Lo stesso peraltro era già accaduto una settimana fa quando l'UEFA aveva obbligato la Lazio a partire per Bruges senza alcuni giocatori risultati positivi, ma poi regolarmente convocati domenica scorsa contro il Torino perché negativizzati. Tra loro anche il bomber Ciro Immobile, in un caso che secondo il direttore sportivo Tare ricorda quello dell'interista Hakimi.
"Immobile ci sarà con la Juve? Sì, pensiamo possa giocare perché il tampone fatto mezz’ora dopo quello dell’Uefa era negativo, così come quelli di Leiva e Strakosha. È un caso simile a quanto accaduto all’Inter con Hakimi".
In quel caso però Hakimi era subito tornato negativo anche al successivo controllo dell'UEFA, tanto da scendere in campo a Donetsk. Stavolta invece l'UEFA nei test di questa settimana ha confermato la positività di Immobile, fermandolo nuovamente.Tanto da fare scattare un'inchiesta da parte della FIGC per appurare eventuali violazioni al protocollo.
Intanto Massimiliano Taccone, direttore del laboratorio Futura Diagnostica di Avellino, ha difeso il suo operato e quello della Lazio.
"Abbiamo effettuato tamponi nella giornata di venerdì 30 ottobre che hanno evidenziato sette positività tra giocatori e staff. Come da protocollo i positivi sono stati isolati. Il giorno seguente c’è stato un secondo giro di test del gruppo squadra, con l’eccezione dei positivi già isolati, e sono risultati tutti negativi e dunque a disposizione per la gara di Torino.

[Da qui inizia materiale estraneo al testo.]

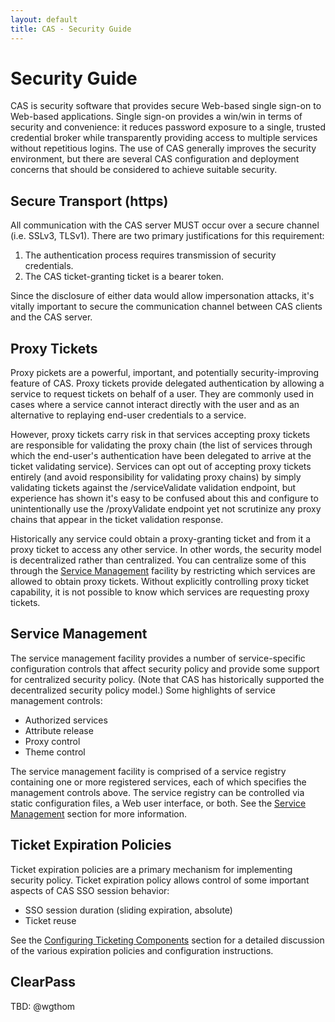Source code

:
 ```yaml
---
layout: default
title: CAS - Security Guide
---
```

# Security Guide
CAS is security software that provides secure Web-based single sign-on to Web-based applications. Single sign-on
provides a win/win in terms of security and convenience: it reduces password exposure to a single, trusted credential
broker while transparently providing access to multiple services without repetitious logins. The use of CAS generally
improves the security environment, but there are several CAS configuration and deployment concerns that should be
considered to achieve suitable security.

## Secure Transport (https)
All communication with the CAS server MUST occur over a secure channel (i.e. SSLv3, TLSv1). There are two primary
justifications for this requirement:

1. The authentication process requires transmission of security credentials.
2. The CAS ticket-granting ticket is a bearer token.

Since the disclosure of either data would allow impersonation attacks, it's vitally important to secure the
communication channel between CAS clients and the CAS server.

## Proxy Tickets
Proxy pickets are a powerful, important, and potentially security-improving feature of CAS. Proxy tickets provide
delegated authentication by allowing a service to request tickets on behalf of a user. They are commonly used in
cases where a service cannot interact directly with the user and as an alternative to replaying end-user credentials
to a service.

However, proxy tickets carry risk in that services accepting proxy tickets are responsible for validating the
proxy chain (the list of services through which the end-user's authentication have been delegated to arrive at
the ticket validating service). Services can opt out of accepting proxy tickets entirely (and avoid
responsibility for validating proxy chains) by simply validating tickets against the /serviceValidate
validation endpoint, but experience has shown it's easy to be confused about this and configure to
unintentionally use the /proxyValidate endpoint yet not scrutinize any proxy chains that appear in the
ticket validation response.

Historically any service could obtain a proxy-granting ticket and from it a proxy ticket to access any other service.
In other words, the security model is decentralized rather than centralized. You can centralize some of this through
the [Service Management](#service_management) facility by restricting which services
are allowed to obtain proxy tickets. Without explicitly controlling proxy ticket capability, it is not possible to
know which services are requesting proxy tickets.

## Service Management
The service management facility provides a number of service-specific configuration controls that affect security
policy and provide some support for centralized security policy. (Note that CAS has historically supported the
decentralized security policy model.) Some highlights of service management controls:

* Authorized services
* Attribute release
* Proxy control
* Theme control

The service management facility is comprised of a service registry containing one or more registered services, each
of which specifies the management controls above. The service registry can be controlled via static configuration files,
a Web user interface, or both. See the [Service Management](installation/Service-Management.html) section for more
information.

## Ticket Expiration Policies
Ticket expiration policies are a primary mechanism for implementing security policy. Ticket expiration policy allows
control of some important aspects of CAS SSO session behavior:

* SSO session duration (sliding expiration, absolute)
* Ticket reuse

See the [Configuring Ticketing Components](../installation/Configuring-Ticketing-Components.html) section for a
detailed discussion of the various expiration policies and configuration instructions.

## ClearPass

TBD: @wgthom
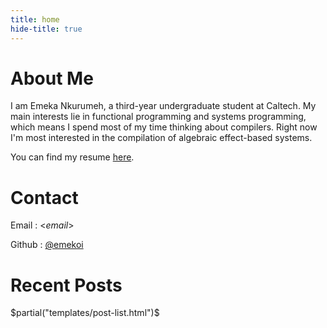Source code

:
 ```yaml
---
title: home
hide-title: true
---
```


# About Me
I am Emeka Nkurumeh, a third-year undergraduate student at Caltech. My main interests lie in functional programming and systems programming, which means I spend most of my time thinking about compilers. Right now I'm most interested in the compilation of algebraic effect-based systems.

You can find my resume [here](/static/resume.pdf).

# Contact
Email
: <$email$>

Github
: [@emekoi]($github$)

<!-- # Publications -->

# Recent Posts
$partial("templates/post-list.html")$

In quell’occasione abbiamo effettuato anche dei test sierologici che non hanno evidenziato anomalie nemmeno tra alcuni dei giocatori fermati dall’Uefa prima della sfida con il Brugge".
La storia si è ripetuta lunedì quando i tre positivi dell'UEFA sono risultati invece negativi ai test svolti dal laboratorio di Avellino.
"Abbiamo svolto altri tamponi su 75 persone, circa un’ora e mezzo dopo quelli effettuati dal laboratorio utilizzato dalla Uefa. Lo facciamo sempre per le gare europee. Stavolta non ci siamo trovati su tre esami: due giocatori, che per loro erano positivi da noi erano negativi, un altro, ha invece evidenziato una lievissima positività al gene N, che alcuni laboratori non cercano perché non è specifico del Covid-19. Ovviamente lo abbiamo segnalato alla Lazio e il nostro lavoro è finito lì".
Adesso la palla insomma passa alla Procura Federale, che dovrà stabilire se ci siano state irregolarità da parte della Lazio nel rispetto del protocollo.